CRITIQUE CINÉMATOGRAPHIQUE; Cet été-là, sa vie est devenue érotique

Films

une vraie jeune fille
Réalisé parCatherine Breillat
Drame
Non classé
1h 33m

' A Real Young Girl ', un voyage surréaliste dans la sexualité adolescente écrit et réalisé par Catherine Breillat, est à la fois une suite et un précurseur de ' Romance ', l'exploration déchirante et voluptueuse de Mme Breillat de la vie érotique d'une femme d'âge moyen . Le caractère explicite et non sentimental de ce film a choqué le public aux États-Unis et en France lors de sa sortie il y a deux ans.

Brut, non poli, mais curieusement rêveur, « A Real Young Girl », venant après « Romance », ressemble et sonne comme le produit d'une époque à la fois plus en colère et plus innocente que la nôtre. Ce que c'est : le film a été achevé en 1976 et n'est jamais sorti, apparemment parce qu'il était trop cru pour le grand public et trop étrange pour le marché de la pornographie. Mais les temps, pour le meilleur ou pour le pire, ont façonné une niche pour Alice (Charlotte Alexandra), l'adolescente maussade et curieuse dont le corps et l'âme sont mis à nu par la caméra de Mme Breillat. Le film arrive aujourd'hui au Cinema Village dans le cadre d'une vague de films français graphiques et provocateurs, dont, en plus de ''Romance'', ''Humanité'' de Bruno Dumont et le prochain ''Baise-Moi''.

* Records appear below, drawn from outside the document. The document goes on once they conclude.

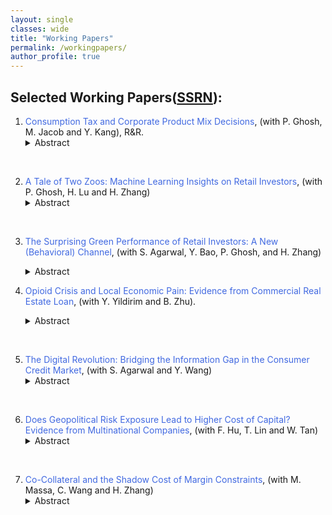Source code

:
```yaml
---
layout: single
classes: wide
title: "Working Papers"
permalink: /workingpapers/
author_profile: true
---
```


## Selected Working Papers([SSRN](https://papers.ssrn.com/sol3/cf_dev/AbsByAuth.cfm?per_id=1744628)):

<!---1. <a href="https://papers.ssrn.com/sol3/papers.cfm?abstract_id=4616881#" style="text-decoration: none;">  <span style="color: RoyalBlue;"> Dirty Air and Clean Investments: The Impact of Pollution Information on Portfolio Allocations</span></a>, (with R. Fisman, P. Ghosh and A. Sarkar), **_Journal of Financial Economics_**, Conditionally Accepted.
     <details> <summary>Abstract</summary>
       <span style="color: purple;"> We study exposure to pollution information and investment portfolio allocations, exploiting the rollout of air quality monitoring stations in India. Using a triple-differences framework, we show that retail investors' investments in ``brown'' stocks are negatively related to local air pollution after a monitoring station appears nearby, with particularly pronounced effects on ``alert'' dates when air quality is listed as harmful to the general population. The effect of pollution information on investment choices is most prominent amongst tech-savvy investors who are most plausibly ``treated'' by real-time pollution data, and by younger investors who tend to be more sensitive to environmental concerns. Overall, our results provide micro-level support for the view that salience of environmental conditions affect investors' tastes for green investments.</span>
<br>--->

1. <a href="https://papers.ssrn.com/sol3/papers.cfm?abstract_id=5159703" style="text-decoration: none;">  <span style="color: RoyalBlue;"> Consumption Tax and Corporate Product Mix Decisions</span></a>, (with P. Ghosh, M. Jacob and Y. Kang),  R&R​.
     <details> <summary>Abstract</summary>
       <span style="color: purple;"> This paper investigates the effect of consumption taxes on firms’ product mix decision. Using a stacked difference-in-differences approach that exploits the staggered transition from a sales tax with the risk of tax cascading to a value added tax (VAT) with credits on inputs across states in India and detailed data on listed manufacturing firms’ production decisions, we document that the switch to a VAT system induces affected firms to narrow their product scope. That is, firms cut the internal production of input goods and instead focus their production toward their best-performing products. Firms affected by the switch to the VAT reduce their firm size and are more likely to outsource production of input goods, consistent with vertical disintegration following VAT adoption. We also show that this VAT-induced vertical disintegration results in lower manufacturing costs, higher profitability and firm value, and increased investment efficiency for affected firms. Overall, the paper shows that VAT adoption can reduce investment and productivity distortions induced by a sales tax that bears the risk of tax cascading.</span>
<br>

2. <a href="https://papers.ssrn.com/sol3/papers.cfm?abstract_id=5535981" style="text-decoration: none;">  <span style="color: RoyalBlue;"> A Tale of Two Zoos: Machine Learning Insights on Retail Investors</span></a>, (with P. Ghosh, H. Lu and H. Zhang)	
     <details> <summary>Abstract</summary>
       <span style="color: purple;"> We employ various machine learning models to analyze the returns for millions of retail investors in India. We observe that Neural Networks outperform other machine learning and OLS models in uniquely predicting both good and bad out-of-sample performance. Behavioral biases exert a more significant influence on their returns than holding-weighted firm characteristics.</span>
<br>

3. <a href="https://sustainablefinancealliance.org/wp-content/uploads/2025/06/GRASFI_2025_paper_49.pdf" style="text-decoration: none;">  <span style="color: RoyalBlue;"> The Surprising Green Performance of Retail Investors: A New (Behavioral) Channel</span></a>, (with S. Agarwal, Y. Bao, P. Ghosh, and H. Zhang)
     <details> <summary>Abstract</summary>
       <span style="color: purple;"> Contrary to the prevailing wisdom that green investors willingly accept lower returns for sustainable investment, our analysis of account-level data from a major Indian bank indicates the opposite. We find that investors with a higher proportion of green stocks in their portfolios achieve superior risk-adjusted portfolio returns. To explain this surprising observation, we hypothesize—and empirically verify—that green investments may help investors mitigate detrimental behavioral bias, such as the disposition effect and under-diversification. Alternative mechanisms related to stock selection ability, aggregate demand shocks, and risk mitigation fail to explain green performance. Instead, tests utilizing abnormal temperatures as exogenous shocks support a causal interpretation of our findings. These results suggest a novel behavioral channel for fully understanding the implications of green preferences.</span>

4. <a href="https://papers.ssrn.com/sol3/papers.cfm?abstract_id=5108149" style="text-decoration: none;">  <span style="color: RoyalBlue;"> Opioid Crisis and Local Economic Pain: Evidence from Commercial Real Estate Loan</span></a>, (with Y. Yildirim and B. Zhu).
     <details> <summary>Abstract</summary>
       <span style="color: purple;"> This study examines the local economic impacts of the opioid epidemic by focusing on the performance of commercial real estate loan. We establish causal identification by leveraging plausible exogenous variation in primary physicians per capita and staggered adoption of state-level Opioid Misuse Prevention Legislation. Our findings indicate that opioid abuse decreases net operating income and increases vacancy rates, leading to a surge in loan defaults. We present direct evidence for economic channels showing that opioid abuse disrupts local economies through reduced business sales and eroded neighborhood desirability, which decreases net operating income and lowers occupancy rates of commercial real estate properties, ultimately leading to higher default rate. The effect  is more severe in residential and retail properties, areas with weaker economic conditions, communities with higher proportions of Black and Asian populations, younger individuals, and Republican states. Our study underscores a new negative externality of the opioid crisis on local economies and its spillover effects on financial markets.</span>
<br>

5. <a href="https://papers.ssrn.com/sol3/papers.cfm?abstract_id=4701961" style="text-decoration: none;">  <span style="color: RoyalBlue;"> The Digital Revolution: Bridging the Information Gap in the Consumer Credit Market</span></a>, (with S. Agarwal and Y. Wang)
     <details> <summary>Abstract</summary>
       <span style="color: purple;"> We analyze how an information communication technology shock resolves information friction in the largest and most significant consumer credit markets. Using granular spatial variation of broadband diffusion, we find that high-speed Internet access enables consumers to save an average of 327 – 738 dollars on mortgage broker fees. These savings are economically meaningful and can partially offset the annual broadband subscription cost of $444. The effect is more pronounced for well-educated, high-FICO, and high-income customers, and in areas with a competitive broker market ex-ante. We identify greater bargaining power and reduced search costs as mechanisms behind the fee reductions.</span>
<br>

6. <a href="https://papers.ssrn.com/sol3/papers.cfm?abstract_id=4648991" style="text-decoration: none;">  <span style="color: RoyalBlue;"> Does Geopolitical Risk Exposure Lead to Higher Cost of Capital? Evidence from Multinational Companies</span></a>, (with F. Hu, T. Lin and W. Tan)	
     <details> <summary>Abstract</summary>
       <span style="color: purple;"> This study examines the impact of geopolitical risk exposure (GPR) on the costs of capital faced by U.S.-listed multinational companies (MNCs). Our findings indicate that MNCs have higher bank loan costs when their global subsidiaries have greater exposure to geopolitical risk (GPR). The GPR effect on the cost of debt is robust to alternative model specifications, interpretations, and measurements. Horserace tests suggest that GPR is a distinct and superior proxy for host-country-level risk factors and has a more robust effect on an MNC’s cost of debt. We obtain consistent results when employing two identification strategies, a Bartik-type instrument and a difference-in-differences design around the 2014 Russia-Ukraine conflict and the 2022 Russia-Ukraine War, to isolate exogenous variations in GPR exposure. We identify two economic channels, i.e., operational flexibility and currency risk, that explain our findings. Moreover, the effect is stronger among MNCs with larger geo-political beta, higher credit risk, no prior banking relationship, and weaker institutions. Finally, we also demonstrate that the impact of GPR extends to equity financing, revealing a positive correlation between the geopolitical risk faced by global subsidiaries and the overall cost of equity for MNCs.</span>
<br>

7. <a href="" style="text-decoration: none;">  <span style="color: RoyalBlue;"> Co-Collateral and the Shadow Cost of Margin Constraints</span></a>, (with M. Massa, C. Wang and H. Zhang)
     <details> <summary>Abstract</summary>
       <span style="color: purple;"> We propose a novel stock-level measure of the tightness of margin constraints by decomposing a stock’s cash collateral requests in the short-selling market into two components: comovements with the market (co-collateral) and idiosyncratic movements. Consistent with the notion that co-collateral tightens margin requests, we find that co-collateral reduces short-selling activities and is associated with a positive return premium. Moreover, this premium peaked during the crisis (especially the Lehman bankruptcy) and is unexplained by traditional asset pricing factors or mispricing. Our results highlight the importance of collateral requests and the associated shadow costs in influencing asset prices.</span>
<br>

 
       
<!---8.	<a href="" style="text-decoration: none;">  <span style="color: RoyalBlue;"> When Human Met Algorithm: Evidence from Retail Investor Trading</span></a>, (with P. Ghosh and Y. Li)
     <details> <summary>Abstract</summary>
       <span style="color: purple;"> We study the adoption and economic impact of artificial intelligence technology by retail investors in a developing economy. We document new facts to characterize the human-algorithm interaction in the context of retail investor trading using administrative account-level data of all individual investors from National Stock Exchange of India, the world's 8th largest stock exchange. While the retail algorithmic trading market is dominated by male investors, the relative share of female algorithmic participation increases steadily from 5% in 2012 to 10% in 2019. We find that algorithmic trades by male-young investors take up most of the overall increase in recent years and are highly procyclical to the market condition. Investors adapting to algorithmic trading experience better performance as measured by higher market-adjusted return and Sharpe ratio. The benefit is greater for less wealthy investors and those who are holding less diversified portfolio or exhibit more behavioral bias ex ante. We find evidence that improved performance is likely due to enhanced trading responsiveness to new market information and reduced behavioral biases. Consistent with “learning by algorithmic trading”, unprofitable algorithmic traders are more likely to quit than profitable traders. Algorithmic trade size is also sensitive to past performance and retail algorithmic investors initially execute very small trades during the first few trials and increase trade size significantly after profitable trades.</span>--->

''A Real Young Girl'' est un hybride étrange. Il a certains des images vaporeuses, artistiques et essoufflées des images d'artploitation soft-core des années 70 comme '' Bilitis '' de David Hamilton (dont Mme Breillat a écrit le scénario). Les amateurs de sensations fortes voyeuristes trouveront beaucoup de caméras peek-a-boo, alors que Mme Breillat soulève la jupe d'Alice pour examiner ses sous-vêtements, que la fille préfère parfois porter autour de ses chevilles. Elle conçoit un engouement à bout de souffle pour Jim (Hiram Keller), un ouvrier boudeur et costaud dans la scierie de son père. Mais le film se concentre également sur des aspects moins confortablement titillants de la sexualité naissante d'Alice.

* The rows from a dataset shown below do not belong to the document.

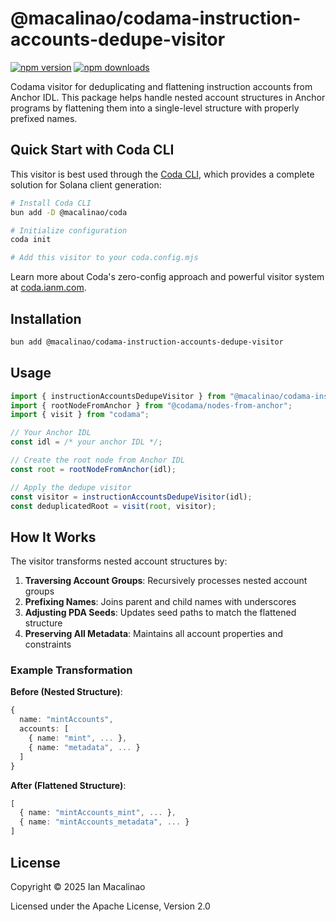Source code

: # @macalinao/codama-instruction-accounts-dedupe-visitor

[![npm version](https://img.shields.io/npm/v/@macalinao/codama-instruction-accounts-dedupe-visitor.svg)](https://www.npmjs.com/package/@macalinao/codama-instruction-accounts-dedupe-visitor)
[![npm downloads](https://img.shields.io/npm/dm/@macalinao/codama-instruction-accounts-dedupe-visitor.svg)](https://www.npmjs.com/package/@macalinao/codama-instruction-accounts-dedupe-visitor)

Codama visitor for deduplicating and flattening instruction accounts from Anchor IDL. This package helps handle nested account structures in Anchor programs by flattening them into a single-level structure with properly prefixed names.

## Quick Start with Coda CLI

This visitor is best used through the [Coda CLI](https://coda.ianm.com), which provides a complete solution for Solana client generation:

```bash
# Install Coda CLI
bun add -D @macalinao/coda

# Initialize configuration
coda init

# Add this visitor to your coda.config.mjs
```

Learn more about Coda's zero-config approach and powerful visitor system at [coda.ianm.com](https://coda.ianm.com).

## Installation

```bash
bun add @macalinao/codama-instruction-accounts-dedupe-visitor
```

## Usage

```typescript
import { instructionAccountsDedupeVisitor } from "@macalinao/codama-instruction-accounts-dedupe-visitor";
import { rootNodeFromAnchor } from "@codama/nodes-from-anchor";
import { visit } from "codama";

// Your Anchor IDL
const idl = /* your anchor IDL */;

// Create the root node from Anchor IDL
const root = rootNodeFromAnchor(idl);

// Apply the dedupe visitor
const visitor = instructionAccountsDedupeVisitor(idl);
const deduplicatedRoot = visit(root, visitor);
```

## How It Works

The visitor transforms nested account structures by:

1. **Traversing Account Groups**: Recursively processes nested account groups
2. **Prefixing Names**: Joins parent and child names with underscores
3. **Adjusting PDA Seeds**: Updates seed paths to match the flattened structure
4. **Preserving All Metadata**: Maintains all account properties and constraints

### Example Transformation

**Before (Nested Structure)**:

```typescript
{
  name: "mintAccounts",
  accounts: [
    { name: "mint", ... },
    { name: "metadata", ... }
  ]
}
```

**After (Flattened Structure)**:

```typescript
[
  { name: "mintAccounts_mint", ... },
  { name: "mintAccounts_metadata", ... }
]
```

## License

Copyright © 2025 Ian Macalinao

Licensed under the Apache License, Version 2.0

« Le dégoût me rend lucide », dit-elle en voix off, et elle éprouve à la fois ses désirs et sa désirabilité avec autant de dégoût que de fascination. Le film a une adhérence presque tactile, une obsession pour le papier mouche, les gouttes de cire de bougie, la lotion solaire et divers fluides corporels. Il tente de fusionner le réalisme de Colette avec la crasse visionnaire de Georges Bataille. Un montage typique passe des organes génitaux du père d'Alice à un moment auto-érotique sur la voie ferrée en passant par l'abattage et l'éventration d'un poulet.

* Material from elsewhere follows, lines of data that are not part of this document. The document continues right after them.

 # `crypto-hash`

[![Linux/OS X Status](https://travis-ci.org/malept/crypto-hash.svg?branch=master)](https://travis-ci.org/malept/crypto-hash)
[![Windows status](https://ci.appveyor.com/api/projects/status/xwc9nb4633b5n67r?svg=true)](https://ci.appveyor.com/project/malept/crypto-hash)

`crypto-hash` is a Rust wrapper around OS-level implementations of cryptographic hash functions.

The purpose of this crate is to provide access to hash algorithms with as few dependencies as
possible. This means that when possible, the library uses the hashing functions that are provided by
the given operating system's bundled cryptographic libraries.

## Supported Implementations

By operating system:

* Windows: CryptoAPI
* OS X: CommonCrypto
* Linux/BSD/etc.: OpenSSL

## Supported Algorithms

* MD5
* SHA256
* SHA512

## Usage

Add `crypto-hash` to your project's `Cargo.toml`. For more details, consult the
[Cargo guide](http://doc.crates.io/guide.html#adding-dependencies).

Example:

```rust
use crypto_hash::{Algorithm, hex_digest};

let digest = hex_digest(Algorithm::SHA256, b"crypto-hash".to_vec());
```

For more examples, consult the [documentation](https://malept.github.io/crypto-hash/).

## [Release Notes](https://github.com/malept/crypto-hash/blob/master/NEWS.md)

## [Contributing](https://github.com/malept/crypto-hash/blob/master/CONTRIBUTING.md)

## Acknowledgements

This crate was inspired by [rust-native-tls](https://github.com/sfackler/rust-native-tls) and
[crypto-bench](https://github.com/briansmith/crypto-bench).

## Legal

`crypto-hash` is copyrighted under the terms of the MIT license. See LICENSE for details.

''A Real Young Girl'' se perche vertigineusement et somnolent à la frontière entre réalité et fantasme. Ses images et événements sont filtrés à travers la conscience langoureuse d'Alice. Mais le film aussi, assez étrangement, marche sur ce qui semblera, pour le public américain, un terrain moins exotique. C'est l'histoire, après tout, des vacances d'été d'un adolescent qui s'ennuie, une histoire étrangement intime de passage à l'âge adulte. Les parents d'Alice (Rita Maiden et Bruno Balp) sont comme des versions provinciales françaises des grotesques du New Jersey dans un film de Todd Solondz, leur frustration et leur étroitesse d'esprit révélant parfois une humanité caillée.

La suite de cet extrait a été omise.